A year ago, Adelaide got into my bright red lipstick.
A year ago, Dryden was about to start his first year of full-day school. I was trying so hard to seize the summer days with him but also was looking forward to the break.
Time flies. Now Maryna is standing up and walking and dancing and making cheesy faces. She has beautiful curly hair (this picture was on a bad hair day), some sass and some seriousness. She ADORES her big brother and big sister and can say “Mama, Dada, more, again, and all done.” She toddles around the house exploring things and trying to mimic her brother’s love for books by sitting down with several at a time and leafing through them. She is a mama’s girl but she also gives Seth the biggest hugs and snuggles when he gets home from work.
Adelaide is still getting into lots of things–last week, it was pink nail polish. She managed to paint both thumbs, not just the nails, the entire thumbs…and a little bit of our bedroom carpet. She is so ornery but half the time, I don’t think she intends it in a mean-spirited way; her curiosity and zeal just wins her over and she HAS to explore and get into things. Addie is also all about her big brother. She wants to copy everything he does (which is pretty ANNOYING for us all when she copies all his words) and do everything he does, including making Lego creations. She has a sweet streak–she says “I love you” frequently and gives kisses, hugs and cuddles. She is also my little helper; she wants to be right beside me folding laundry or rolling out pizza dough!

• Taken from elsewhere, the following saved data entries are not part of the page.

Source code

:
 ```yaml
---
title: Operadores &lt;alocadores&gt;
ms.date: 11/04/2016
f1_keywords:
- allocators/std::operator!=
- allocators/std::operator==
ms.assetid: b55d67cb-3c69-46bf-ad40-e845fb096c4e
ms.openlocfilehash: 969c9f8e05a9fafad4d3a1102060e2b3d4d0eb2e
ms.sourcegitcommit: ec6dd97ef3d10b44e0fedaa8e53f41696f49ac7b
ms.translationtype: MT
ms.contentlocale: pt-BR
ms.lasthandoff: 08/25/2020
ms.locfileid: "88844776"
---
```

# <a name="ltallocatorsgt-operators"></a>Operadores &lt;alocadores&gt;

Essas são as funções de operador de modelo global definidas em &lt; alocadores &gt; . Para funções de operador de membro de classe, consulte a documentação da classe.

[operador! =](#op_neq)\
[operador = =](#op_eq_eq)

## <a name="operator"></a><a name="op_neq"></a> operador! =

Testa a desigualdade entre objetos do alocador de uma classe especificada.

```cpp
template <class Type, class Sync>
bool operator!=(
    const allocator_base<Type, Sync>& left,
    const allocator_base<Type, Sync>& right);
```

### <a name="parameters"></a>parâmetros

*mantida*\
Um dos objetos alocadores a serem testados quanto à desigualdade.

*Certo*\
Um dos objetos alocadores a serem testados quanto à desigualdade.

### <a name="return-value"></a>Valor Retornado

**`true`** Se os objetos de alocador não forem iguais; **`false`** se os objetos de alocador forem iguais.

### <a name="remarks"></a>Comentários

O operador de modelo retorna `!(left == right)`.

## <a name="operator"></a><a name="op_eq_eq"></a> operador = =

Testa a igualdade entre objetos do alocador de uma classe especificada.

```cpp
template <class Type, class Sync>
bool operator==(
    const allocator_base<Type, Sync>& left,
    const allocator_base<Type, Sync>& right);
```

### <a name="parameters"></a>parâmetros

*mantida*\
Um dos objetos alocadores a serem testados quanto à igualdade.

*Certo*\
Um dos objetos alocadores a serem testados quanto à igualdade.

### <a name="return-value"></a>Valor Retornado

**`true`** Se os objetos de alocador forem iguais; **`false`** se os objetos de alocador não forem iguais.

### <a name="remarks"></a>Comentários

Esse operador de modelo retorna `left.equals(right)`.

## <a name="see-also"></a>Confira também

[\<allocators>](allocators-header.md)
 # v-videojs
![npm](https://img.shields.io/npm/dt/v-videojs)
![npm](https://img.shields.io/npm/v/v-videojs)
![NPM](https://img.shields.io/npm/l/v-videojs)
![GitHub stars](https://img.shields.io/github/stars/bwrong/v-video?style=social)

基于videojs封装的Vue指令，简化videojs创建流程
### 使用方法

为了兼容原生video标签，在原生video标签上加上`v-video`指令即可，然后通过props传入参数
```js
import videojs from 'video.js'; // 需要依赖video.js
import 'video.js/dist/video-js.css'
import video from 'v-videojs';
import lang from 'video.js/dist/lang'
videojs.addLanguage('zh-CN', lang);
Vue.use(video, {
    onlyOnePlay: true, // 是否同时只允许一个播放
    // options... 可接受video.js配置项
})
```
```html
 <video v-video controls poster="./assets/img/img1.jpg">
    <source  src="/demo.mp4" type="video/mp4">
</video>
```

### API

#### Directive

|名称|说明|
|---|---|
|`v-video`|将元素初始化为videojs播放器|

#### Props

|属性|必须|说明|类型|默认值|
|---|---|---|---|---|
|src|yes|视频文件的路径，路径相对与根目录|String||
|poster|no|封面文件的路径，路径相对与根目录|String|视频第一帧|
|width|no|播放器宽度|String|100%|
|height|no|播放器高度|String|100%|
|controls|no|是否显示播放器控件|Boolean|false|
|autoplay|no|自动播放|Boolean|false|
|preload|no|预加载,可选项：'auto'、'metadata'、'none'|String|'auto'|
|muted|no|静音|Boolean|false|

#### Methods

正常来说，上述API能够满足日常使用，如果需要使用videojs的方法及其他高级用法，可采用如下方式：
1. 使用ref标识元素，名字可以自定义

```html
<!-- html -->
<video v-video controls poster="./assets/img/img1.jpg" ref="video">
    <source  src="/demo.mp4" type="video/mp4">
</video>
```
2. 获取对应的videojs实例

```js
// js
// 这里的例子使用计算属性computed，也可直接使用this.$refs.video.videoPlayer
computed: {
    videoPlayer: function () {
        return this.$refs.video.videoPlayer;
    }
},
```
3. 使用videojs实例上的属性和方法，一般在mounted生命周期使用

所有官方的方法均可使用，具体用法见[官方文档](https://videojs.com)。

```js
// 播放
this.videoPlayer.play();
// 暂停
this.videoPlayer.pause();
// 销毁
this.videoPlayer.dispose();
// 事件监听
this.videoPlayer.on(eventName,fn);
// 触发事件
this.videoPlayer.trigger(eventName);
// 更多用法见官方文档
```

Dryden is getting so big. He is in this weird in-between stage where he really wants to be given more responsibility but Seth and I are still grappling with how much to give him and how to let him run with his creativity and sometimes reign him in a little. He is a deep thinker and looks at a question (and pretty much anything!) from every angle. We joke that he will make a great lawyer someday. I have to say that being his mom has forced me to do some critical thinking of my own that I may never have done! 🙂 He sweetly (at least, 90% of the time) leads his sisters in all sorts of games and activities. Right now, he and Addie are building a fort. I enjoyed taking Dryden out last night to go school shoe shopping because he rarely gets to have one-on-one time with two needy two-and-under sisters around but he handles it like a champ.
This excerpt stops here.